Paris Attacks: Bomber Identified As French Citizen With Radical Ties

French officials have identified one of the seven assailants responsible for Friday’s terrorist attacks that killed at least 129 people in Paris — Omar Ismaïl Mostefai, a French citizen known to police for his ties to Islamist radicals.
The 29-year old, from Courcouronnes, south of Paris, was identified from a severed finger found at the scene of the worst massacre, carried out at the Bataclan concert hall just north of Paris, where 89 people died. Mostefai was one of three men who detonated suicide belts.
– First victims named from France, U.K., Spain, U.S. 
The wave of shootings and bombings occurred at several sites in the French capital. Of the 350 people wounded, dozens are said to be in critical condition.
Three teams of assailants launched the co-ordinated attacks and were believed to have used two cars registered in Belgium, Paris prosecutor François Molins said Saturday.
Mostefai, of Algerian descent, was flagged by authorities five years ago for having links to Islamist radicals. Officials say he also had a history of petty crime.
Authorities are trying to determine who helped the seven attackers, who are all dead.
A French judicial official says seven people have been detained for questioning, including a brother of Mostefai.
No one answered the door Sunday morning at the brother’s home in the French town of Bondoufle, outside of Paris, but neighbour Eric Pudal said roughly 20 heavily armed police swooped in on the home Saturday evening.
Pudal said he was startled by the arrest, describing the family, which recently welcomed a baby daughter, as “very nice, very sociable.”
Pudal said he had never met the reported suicide bomber and had never heard him being discussed by his neighbours.
ISIS has claimed it was behind the attacks at the concert hall, at restaurants and bars, and outside France’s Stade de France.
Car found east of Paris
A French judicial official says a Seat car with suspected links to the attacks has been found by police in Montreuil, a suburb six kilometres east of Paris. The official could not confirm if this was the same black Seat linked to the gun attacks on the Le Carillon bar and the Le Petit Cambodge restaurant in Rue Alibert in the city’s 10th district.
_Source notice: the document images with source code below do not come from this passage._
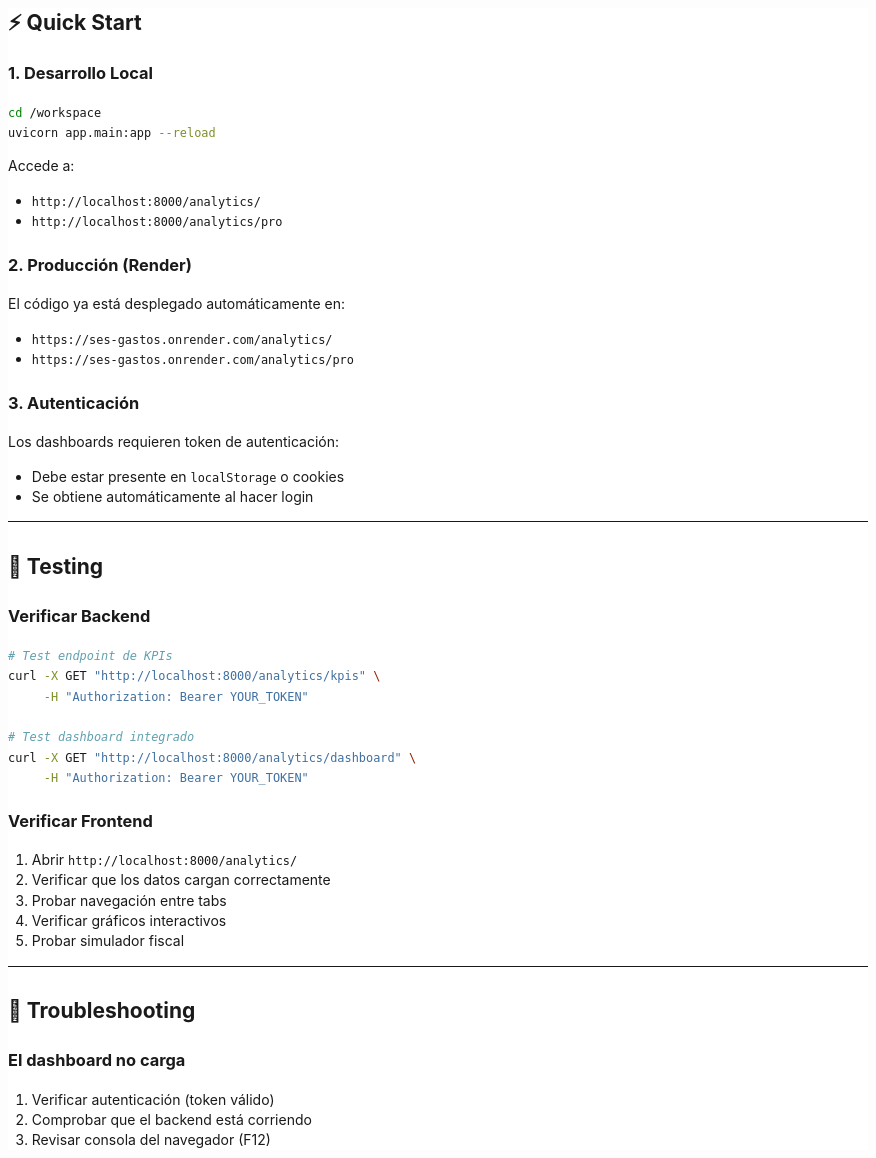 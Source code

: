
## ⚡ Quick Start

### 1. Desarrollo Local
```bash
cd /workspace
uvicorn app.main:app --reload
```

Accede a:
- `http://localhost:8000/analytics/`
- `http://localhost:8000/analytics/pro`

### 2. Producción (Render)
El código ya está desplegado automáticamente en:
- `https://ses-gastos.onrender.com/analytics/`
- `https://ses-gastos.onrender.com/analytics/pro`

### 3. Autenticación
Los dashboards requieren token de autenticación:
- Debe estar presente en `localStorage` o cookies
- Se obtiene automáticamente al hacer login

---

## 🧪 Testing

### Verificar Backend
```bash
# Test endpoint de KPIs
curl -X GET "http://localhost:8000/analytics/kpis" \
     -H "Authorization: Bearer YOUR_TOKEN"

# Test dashboard integrado
curl -X GET "http://localhost:8000/analytics/dashboard" \
     -H "Authorization: Bearer YOUR_TOKEN"
```

### Verificar Frontend
1. Abrir `http://localhost:8000/analytics/`
2. Verificar que los datos cargan correctamente
3. Probar navegación entre tabs
4. Verificar gráficos interactivos
5. Probar simulador fiscal

---

## 🐛 Troubleshooting

### El dashboard no carga
1. Verificar autenticación (token válido)
2. Comprobar que el backend está corriendo
3. Revisar consola del navegador (F12)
Several AK47 rifles were found in the car, according to French media, quoting judicial sources.
Molins said on Saturday that gunmen armed with automatic weapons pulled up in that model of car before opening fire on the two locations.
Meanwhile, Belgian authorities have arrested five people during house searches in Brussels in connection with the attacks, a local official said on Sunday, but prosecutors did not confirm the number.
  In a separate development, Serbian police say the owner of a passport found near a suicide bomber in Paris entered the country on Oct. 7 from Macedonia — part of a wave of asylum-seekers crossing the Balkans toward Western Europe.
Police said in a statement Sunday that the man, identified only as A.A., formally requested asylum in Serbia. The statement says it’s the same passport holder registered as entering Greece on Oct. 3.
The Syrian passport was found next to the body of a man who attacked France’s national stadium on Friday night.
Officials in Greece say the passport’s owner entered through Leros, one of the eastern Aegean islands that tens of thousands of people fleeing war and poverty have been using as a gateway into the European Union.
Notre Dame service planned
About 3,000 French troops were in the streets of Paris this morning, in part to try to make the city’s residents feel safe. Museums and theatres remained closed in Paris for a second day.
Notre Dame Cathedral is closed to tourists today, but is open to church-goers who want to attend services throughout the day.
A special mass will be held at the historic church, starting at 12:30 p.m., for the families of those killed and injured in Friday’s attacks.
The bells of the 670-year-old church will also be set to ring in a special homage to the victims.